As aspiring data scientists, the first question we must always ask when given a task is: “Do we have the right data?” and “Is our data clean?”. We cannot really help it if the data is just not there (we don’t have any useful data), but we can help the second question. If data is missing, we must come up with a strategy to impute it, or to replace the missing variables with some other sort of information. In this study, we will demonstrate the utility of such methods, and when they are effective vs when they are not. First, lets set up the environment for this study, importing necessary libraries and other formatting tools:

from sklearn.datasets import load_boston
from sklearn.linear_model import LinearRegression
from sklearn.metrics import mean_squared_error, r2_score
from sklearn.model_selection import train_test_split
from sklearn.preprocessing import Imputer
from sklearn.base import BaseEstimator
import numpy as np
import matplotlib.pyplot as plt
import seaborn as sns
from typing import Callable
from sklearn.impute import SimpleImputer
from pprint import pprint
import pandas as pd
plt.style.use('bmh')

2 Analysis

2.1 Initial Analysis of the Data

First, we will use pandas to perform a cursory analysis of the data, as this is always good practice:

boston = load_boston()
col_names = boston['feature_names']
bos = pd.DataFrame(data = boston['data'], columns = boston['feature_names'])
bos_target = boston['target']
# knitting!

#Check missing values. 
bos.isnull().sum()
#> CRIM       0
#> ZN         0
#> INDUS      0
#> CHAS       0
#> NOX        0
#> RM         0
#> AGE        0
#> DIS        0
#> RAD        0
#> TAX        0
#> PTRATIO    0
#> B          0
#> LSTAT      0
#> dtype: int64
_ = bos.hist(bins=50, figsize = (20,15))
plt.show()
**Figure 1**: The columns each seem to have a different distribution. Other than RM, they either have a strong skew or an almost bimodal distribution.

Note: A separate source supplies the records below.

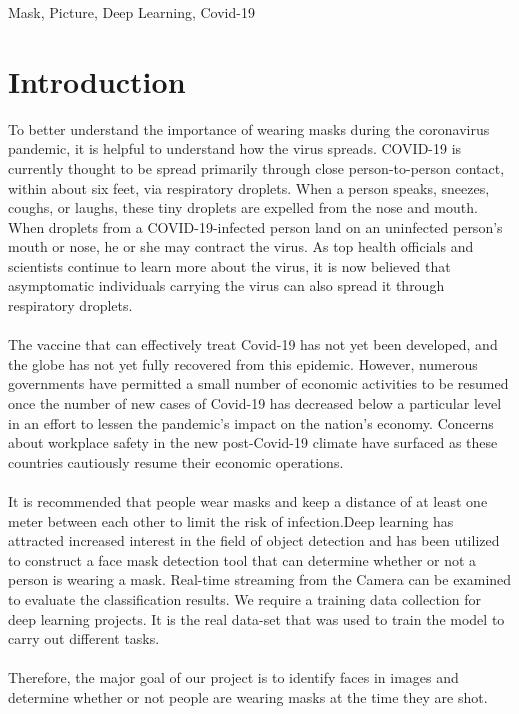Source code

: \documentclass[conference]{IEEEtran}
\begin{document}
\begin{IEEEkeywords}
 Mask, Picture, Deep Learning, Covid-19
\end{IEEEkeywords}

\section{Introduction}
To better understand the importance of wearing masks during the coronavirus pandemic, it is helpful to understand how the virus spreads. COVID-19 is currently thought to be spread primarily through close person-to-person contact, within about six feet, via respiratory droplets. When a person speaks, sneezes, coughs, or laughs, these tiny droplets are expelled from the nose and mouth. When droplets from a COVID-19-infected person land on an uninfected person's mouth or nose, he or she may contract the virus. As top health officials and scientists continue to learn more about the virus, it is now believed that asymptomatic individuals carrying the virus can also spread it through respiratory droplets.
\\
\\
The vaccine that can effectively treat Covid-19 has not yet been developed, and the globe has not yet fully recovered from this epidemic. However, numerous governments have permitted a small number of economic activities to be resumed once the number of new cases of Covid-19 has decreased below a particular level in an effort to lessen the pandemic's impact on the nation's economy. Concerns about workplace safety in the new post-Covid-19 climate have surfaced as these countries cautiously resume their economic operations.
\\
\\
It is recommended that people wear masks and keep a distance of at least one meter between each other to limit the risk of infection.Deep learning has attracted increased interest in the field of object detection and has been utilized to construct a face mask detection tool that can determine whether or not a person is wearing a mask. Real-time streaming from the Camera can be examined to evaluate the classification results. We require a training data collection for deep learning projects. It is the real data-set that was used to train the model to carry out different tasks.
\\
\\
Therefore, the major goal of our project is to identify faces in images and determine whether or not people are wearing masks at the time they are shot.
\end{document}
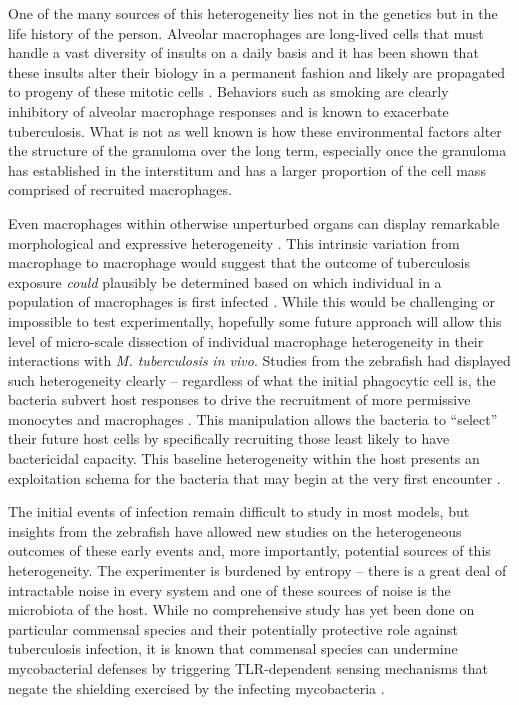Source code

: One of the many sources of this heterogeneity lies not in the genetics but in the life history of the person. Alveolar macrophages are long\hyp{}lived cells that must handle a vast diversity of insults on a daily basis and it has been shown that these insults alter their biology in a permanent fashion and likely are propagated to progeny of these mitotic cells \citep{Gonzalez2017, Duan2017, Berg2016, Glickman2016, Woodruff2005, Hodge2007}. Behaviors such as smoking are clearly inhibitory of alveolar macrophage responses and is known to exacerbate tuberculosis. What is not as well known is how these environmental factors alter the structure of the granuloma over the long term, especially once the granuloma has established in the interstitum and has a larger proportion of the cell mass comprised of recruited macrophages.

Even macrophages within otherwise unperturbed organs can display remarkable morphological and expressive heterogeneity \citep{Gordon2017, Gordon2005a}. This intrinsic variation from macrophage to macrophage would suggest that the outcome of tuberculosis exposure \textit{could} plausibly be determined based on which individual in a population of macrophages is first infected \citep{Verrall2014}. While this would be challenging or impossible to test experimentally, hopefully some future approach will allow this level of micro\hyp{}scale dissection of individual macrophage heterogeneity in their interactions with \textit{M. tuberculosis} \textit{in vivo}. Studies from the zebrafish had displayed such heterogeneity clearly -- regardless of what the initial phagocytic cell is, the bacteria subvert host responses to drive the recruitment of more permissive monocytes and macrophages \citep{Cambier2014b}. This manipulation allows the bacteria to ``select'' their future host cells by specifically recruiting those least likely to have bactericidal capacity. This baseline heterogeneity within the host presents an exploitation schema for the bacteria that may begin at the very first encounter \citep{Ramakrishnan2013b}.

The initial events of infection remain difficult to study in most models, but insights from the zebrafish have allowed new studies on the heterogeneous outcomes of these early events and, more importantly, potential sources of this heterogeneity. The experimenter is burdened by entropy -- there is a great deal of intractable noise in every system and one of these sources of noise is the microbiota of the host. While no comprehensive study has yet been done on particular commensal species and their potentially protective role against tuberculosis infection, it is known that commensal species can undermine mycobacterial defenses by triggering TLR\hyp{}dependent sensing mechanisms that negate the shielding exercised by the infecting mycobacteria \citep{Ramakrishnan2013b, Cambier2014b}.


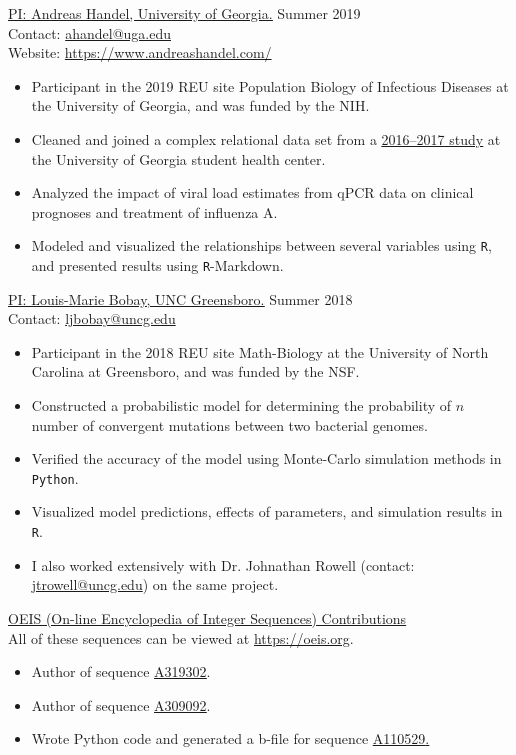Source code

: \href{https://publichealth.uga.edu/faculty-member/andreas-handel/}{\ul{PI: Andreas Handel, University of Georgia.}} \hfill Summer 2019 \\
\indent Contact: \href{mailto:ahandel@uga.edu}{ahandel@uga.edu} \\
\indent Website: \href{https://www.andreashandel.com/}{https://www.andreashandel.com/}
\begin{itemize}[noitemsep]
\item Participant in the 2019 REU site Population Biology of Infectious Diseases at the University of Georgia, and was funded by the NIH.
\item Cleaned and joined a complex relational data set from a \href{https://www.jabfm.org/content/32/2/226}{\ul{2016--2017 study}} at the University of Georgia student health center.
\item Analyzed the impact of viral load estimates from qPCR data on clinical prognoses and treatment of influenza A. 
\item Modeled and visualized the relationships between several variables using \texttt{R}, and presented results using \texttt{R}-Markdown.
\end{itemize}

\href{https://biology.uncg.edu/people/louis-marie-bobay-2/}{\ul{PI: Louis-Marie Bobay, UNC Greensboro.}} \hfill Summer 2018 \\
\indent Contact: \href{mailto:ljbobay@uncg.edu}{ljbobay@uncg.edu} 
\begin{itemize}[noitemsep]
\item Participant in the 2018 REU site Math-Biology at the University of North Carolina at Greensboro, and was funded by the NSF.
\item Constructed a probabilistic model for determining the probability of $n$ number of convergent mutations between two bacterial genomes.
\item Verified the accuracy of the model using Monte-Carlo simulation methods in \texttt{Python}.
\item Visualized model predictions, effects of parameters, and simulation results in \texttt{R}.
\item I also worked extensively with Dr. Johnathan Rowell (contact: \href{mailto:jtrowell@uncg.edu}{jtrowell@uncg.edu}) on the same project.
\end{itemize}

\ul{OEIS (On-line Encyclopedia of Integer Sequences) Contributions} \\
\indent All of these sequences can be viewed at \url{https://oeis.org}.
\begin{itemize}[noitemsep]
\item Author of sequence \href{https://oeis.org/A319302}{\ul{A319302}}.
\item Author of sequence \href{https://oeis.org/A309092}{\ul{A309092}}.
\item Wrote Python code and generated a b-file for sequence \href{https://oeis.org/A110529}{\ul{A110529}.}
\end{itemize}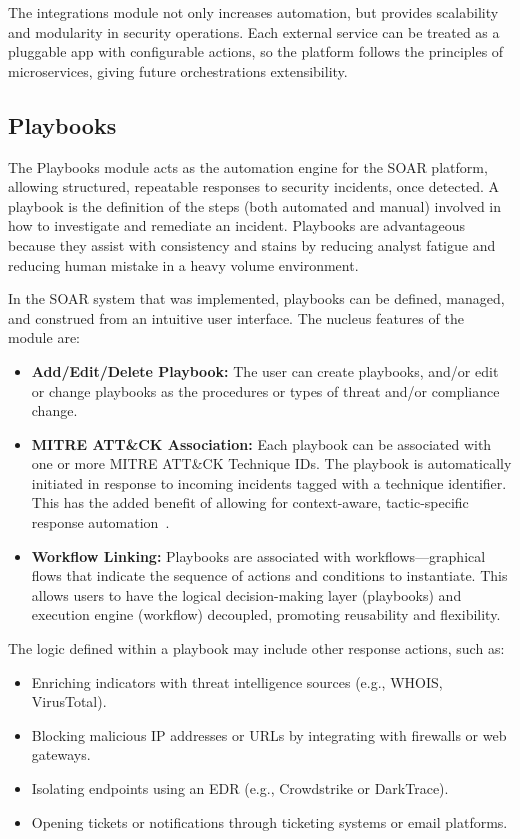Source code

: The integrations module not only increases automation, but provides scalability and modularity in security operations. Each external service can be treated as a pluggable app with configurable actions, so the platform follows the principles of microservices, giving future orchestrations extensibility.

\subsection{Playbooks}

The Playbooks module acts as the automation engine for the SOAR platform, allowing structured, repeatable responses to security incidents, once detected. A playbook is the definition of the steps (both automated and manual) involved in how to investigate and remediate an incident. Playbooks are advantageous because they assist with consistency and stains by reducing analyst fatigue and reducing human mistake in a heavy volume environment.

In the SOAR system that was implemented, playbooks can be defined, managed, and construed from an intuitive user interface. The nucleus features of the module are:

\begin{itemize}[noitemsep,topsep=0pt]
    \item \textbf{Add/Edit/Delete Playbook:} The user can create playbooks, and/or edit or change playbooks as the procedures or types of threat and/or compliance change.
    
    \item \textbf{MITRE ATT\&CK Association:} Each playbook can be associated with one or more MITRE ATT\&CK Technique IDs. The playbook is automatically initiated in response to incoming incidents tagged with a technique identifier. This has the added benefit of allowing for context-aware, tactic-specific response automation~\cite{mitre}.
    
    \item \textbf{Workflow Linking:} Playbooks are associated with workflows—graphical flows that indicate the sequence of actions and conditions to instantiate. This allows users to have the logical decision-making layer (playbooks) and execution engine (workflow) decoupled, promoting reusability and flexibility.
\end{itemize}

The logic defined within a playbook may include other response actions, such as:
\begin{itemize}[noitemsep,topsep=0pt]
    \item Enriching indicators with threat intelligence sources (e.g., WHOIS, VirusTotal).
    \item Blocking malicious IP addresses or URLs by integrating with firewalls or web gateways.
    \item Isolating endpoints using an EDR (e.g., Crowdstrike or DarkTrace).
    \item Opening tickets or notifications through ticketing systems or email platforms.
\end{itemize}


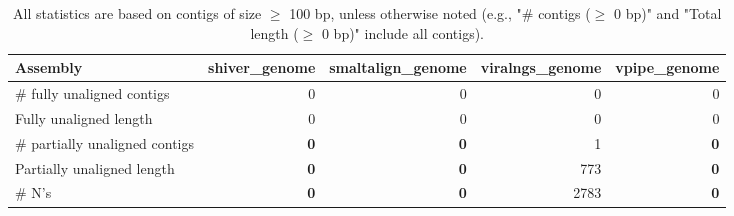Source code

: \documentclass[12pt,a4paper]{article}
\begin{document}
\begin{table}[ht]
\begin{center}
\caption{All statistics are based on contigs of size $\geq$ 100 bp, unless otherwise noted (e.g., "\# contigs ($\geq$ 0 bp)" and "Total length ($\geq$ 0 bp)" include all contigs).}
\begin{tabular}{|l*{4}{|r}|}
\hline
Assembly & shiver\_genome & smaltalign\_genome & viralngs\_genome & vpipe\_genome \\ \hline
\# fully unaligned contigs & 0 & 0 & 0 & 0 \\ \hline
Fully unaligned length & 0 & 0 & 0 & 0 \\ \hline
\# partially unaligned contigs & {\bf 0} & {\bf 0} & 1 & {\bf 0} \\ \hline
Partially unaligned length & {\bf 0} & {\bf 0} & 773 & {\bf 0} \\ \hline
\# N's & {\bf 0} & {\bf 0} & 2783 & {\bf 0} \\ \hline
\end{tabular}
\end{center}
\end{table}
\end{document}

Figure 1: The columns each seem to have a different distribution. Other than RM, they either have a strong skew or an almost bimodal distribution.

Looks like we have no missing data to start with, so we will need to create some. This plot does suggest some outliers. We can check those in the following manner:

for k, v in bos.items():
    q1 = v.quantile(0.25)
    q3 = v.quantile(0.75)
    irq = q3 - q1
    v_col = v[(v <= q1 - 1.5 * irq) | (v >= q3 + 1.5 * irq)]
    perc = np.shape(v_col)[0] * 100.0 / np.shape(bos)[0]
    print("%s outliers = %8.2f%%" % (k, perc))
#> CRIM outliers =    13.04%
#> ZN outliers =    13.44%
#> INDUS outliers =     0.00%
#> CHAS outliers =   100.00%
#> NOX outliers =     0.00%
#> RM outliers =     5.93%
#> AGE outliers =     0.00%
#> DIS outliers =     0.99%
#> RAD outliers =     0.00%
#> TAX outliers =     0.00%
#> PTRATIO outliers =     2.96%
#> B outliers =    15.22%
#> LSTAT outliers =     1.38%

Now that we have inspected our data and have soothed our cautious souls, we can go ahead and proceed with our analysis.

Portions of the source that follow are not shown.